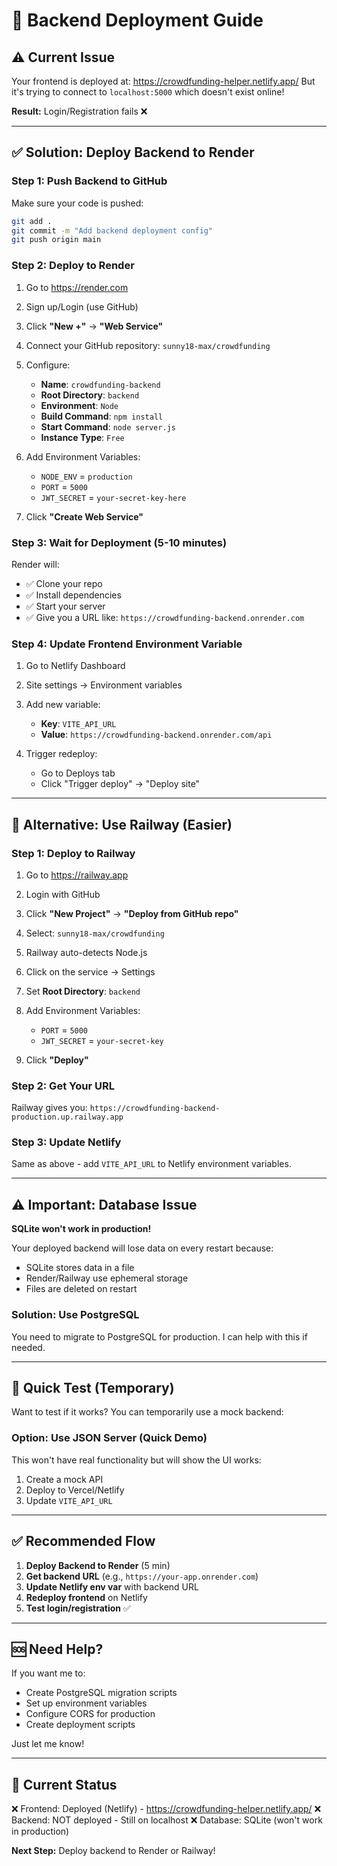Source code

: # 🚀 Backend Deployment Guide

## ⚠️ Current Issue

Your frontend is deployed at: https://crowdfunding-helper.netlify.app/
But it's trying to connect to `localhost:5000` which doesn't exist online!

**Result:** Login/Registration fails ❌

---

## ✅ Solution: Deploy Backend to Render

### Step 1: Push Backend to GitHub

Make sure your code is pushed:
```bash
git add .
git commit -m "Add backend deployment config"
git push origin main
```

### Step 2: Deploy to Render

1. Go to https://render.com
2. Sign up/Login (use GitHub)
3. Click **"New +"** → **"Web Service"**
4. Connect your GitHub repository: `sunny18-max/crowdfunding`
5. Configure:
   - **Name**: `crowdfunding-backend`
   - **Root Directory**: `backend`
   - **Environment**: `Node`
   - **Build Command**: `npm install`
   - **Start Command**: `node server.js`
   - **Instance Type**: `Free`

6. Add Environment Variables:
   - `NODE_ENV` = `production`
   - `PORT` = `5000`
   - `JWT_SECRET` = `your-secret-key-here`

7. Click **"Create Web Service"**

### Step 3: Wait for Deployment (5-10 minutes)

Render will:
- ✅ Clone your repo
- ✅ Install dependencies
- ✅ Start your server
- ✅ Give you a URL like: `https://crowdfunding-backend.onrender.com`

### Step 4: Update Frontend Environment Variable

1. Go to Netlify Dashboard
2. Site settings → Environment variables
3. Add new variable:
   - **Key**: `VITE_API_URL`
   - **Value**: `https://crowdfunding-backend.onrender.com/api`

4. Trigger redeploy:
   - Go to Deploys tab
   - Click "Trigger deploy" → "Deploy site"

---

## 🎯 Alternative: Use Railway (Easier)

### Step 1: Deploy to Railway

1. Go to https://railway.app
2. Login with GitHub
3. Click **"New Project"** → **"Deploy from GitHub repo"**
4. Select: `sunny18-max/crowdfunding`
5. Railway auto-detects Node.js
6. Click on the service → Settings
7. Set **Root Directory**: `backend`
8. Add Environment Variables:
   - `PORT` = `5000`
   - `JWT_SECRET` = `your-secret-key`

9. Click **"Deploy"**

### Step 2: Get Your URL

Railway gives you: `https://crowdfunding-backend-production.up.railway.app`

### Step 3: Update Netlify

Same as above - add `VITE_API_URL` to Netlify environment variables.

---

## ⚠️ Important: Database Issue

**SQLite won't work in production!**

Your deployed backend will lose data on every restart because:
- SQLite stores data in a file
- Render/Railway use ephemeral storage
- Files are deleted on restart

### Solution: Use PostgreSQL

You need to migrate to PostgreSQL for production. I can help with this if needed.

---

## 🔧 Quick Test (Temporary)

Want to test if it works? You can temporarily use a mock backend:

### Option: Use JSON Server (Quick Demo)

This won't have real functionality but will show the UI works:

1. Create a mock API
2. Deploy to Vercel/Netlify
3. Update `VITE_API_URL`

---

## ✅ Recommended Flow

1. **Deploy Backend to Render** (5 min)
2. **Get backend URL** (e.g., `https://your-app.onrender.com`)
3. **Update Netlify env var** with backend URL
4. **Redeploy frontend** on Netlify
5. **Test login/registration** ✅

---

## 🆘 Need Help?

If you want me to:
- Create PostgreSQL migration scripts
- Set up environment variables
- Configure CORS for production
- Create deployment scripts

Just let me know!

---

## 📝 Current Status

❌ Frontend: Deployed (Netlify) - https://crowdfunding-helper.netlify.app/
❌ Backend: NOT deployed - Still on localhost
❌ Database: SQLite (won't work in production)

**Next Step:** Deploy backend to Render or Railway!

• • • • • • •

▶ [EXERCISE DESCRIPTION]
Exactly as they appear, transcribe the lines from the top of the material above through the line with "2. Site settings → Environment variables". Omit any picture.

▶ [FINISHED EXERCISE]
Source code

: # 🚀 Backend Deployment Guide

## ⚠️ Current Issue

Your frontend is deployed at: https://crowdfunding-helper.netlify.app/
But it's trying to connect to `localhost:5000` which doesn't exist online!

**Result:** Login/Registration fails ❌

---

## ✅ Solution: Deploy Backend to Render

### Step 1: Push Backend to GitHub

Make sure your code is pushed:
```bash
git add .
git commit -m "Add backend deployment config"
git push origin main
```

### Step 2: Deploy to Render

1. Go to https://render.com
2. Sign up/Login (use GitHub)
3. Click **"New +"** → **"Web Service"**
4. Connect your GitHub repository: `sunny18-max/crowdfunding`
5. Configure:
   - **Name**: `crowdfunding-backend`
   - **Root Directory**: `backend`
   - **Environment**: `Node`
   - **Build Command**: `npm install`
   - **Start Command**: `node server.js`
   - **Instance Type**: `Free`

6. Add Environment Variables:
   - `NODE_ENV` = `production`
   - `PORT` = `5000`
   - `JWT_SECRET` = `your-secret-key-here`

7. Click **"Create Web Service"**

### Step 3: Wait for Deployment (5-10 minutes)

Render will:
- ✅ Clone your repo
- ✅ Install dependencies
- ✅ Start your server
- ✅ Give you a URL like: `https://crowdfunding-backend.onrender.com`

### Step 4: Update Frontend Environment Variable

1. Go to Netlify Dashboard
2. Site settings → Environment variables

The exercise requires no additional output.